● WORK INSTRUCTION: Your task is to gather the lines below that hold the string "width".

[Items from a dataset]
- - - - -

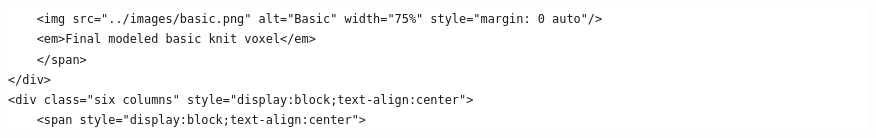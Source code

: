 		<img src="../images/basic.png" alt="Basic" width="75%" style="margin: 0 auto"/>
		<em>Final modeled basic knit voxel</em>
		</span>
	</div>
	<div class="six columns" style="display:block;text-align:center">
		<span style="display:block;text-align:center">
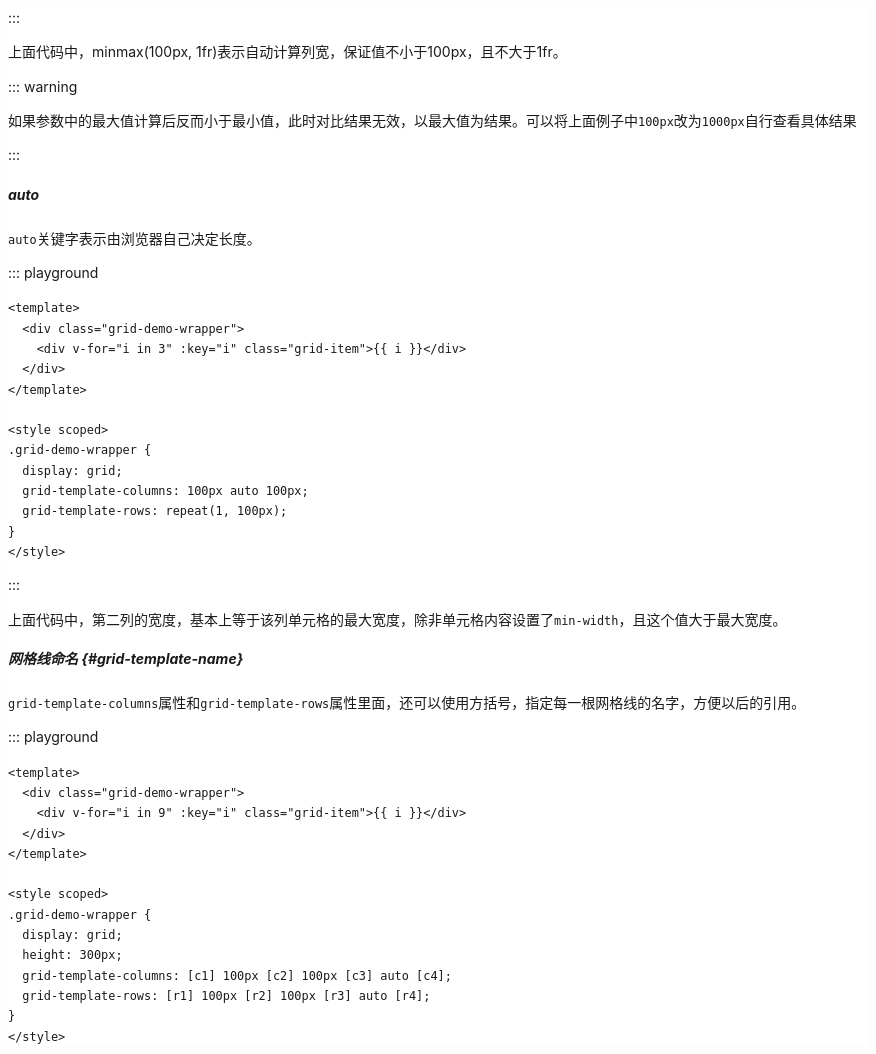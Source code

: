 :::

上面代码中，minmax(100px, 1fr)表示自动计算列宽，保证值不小于100px，且不大于1fr。

::: warning

如果参数中的最大值计算后反而小于最小值，此时对比结果无效，以最大值为结果。可以将上面例子中`100px`改为`1000px`自行查看具体结果

:::

##### auto

`auto`关键字表示由浏览器自己决定长度。

::: playground

```vue
<template>
  <div class="grid-demo-wrapper">
    <div v-for="i in 3" :key="i" class="grid-item">{{ i }}</div>
  </div>
</template>

<style scoped>
.grid-demo-wrapper {
  display: grid;
  grid-template-columns: 100px auto 100px;
  grid-template-rows: repeat(1, 100px);
}
</style>
```

:::

上面代码中，第二列的宽度，基本上等于该列单元格的最大宽度，除非单元格内容设置了`min-width`，且这个值大于最大宽度。

##### 网格线命名 {#grid-template-name}

`grid-template-columns`属性和`grid-template-rows`属性里面，还可以使用方括号，指定每一根网格线的名字，方便以后的引用。

::: playground

```vue
<template>
  <div class="grid-demo-wrapper">
    <div v-for="i in 9" :key="i" class="grid-item">{{ i }}</div>
  </div>
</template>

<style scoped>
.grid-demo-wrapper {
  display: grid;
  height: 300px;
  grid-template-columns: [c1] 100px [c2] 100px [c3] auto [c4];
  grid-template-rows: [r1] 100px [r2] 100px [r3] auto [r4];
}
</style>
```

- - - - -

● PROBLEM SOLUTION:
: 		<img src="../images/basic.png" alt="Basic" width="75%" style="margin: 0 auto"/>
上面代码中，第二列的宽度，基本上等于该列单元格的最大宽度，除非单元格内容设置了`min-width`，且这个值大于最大宽度。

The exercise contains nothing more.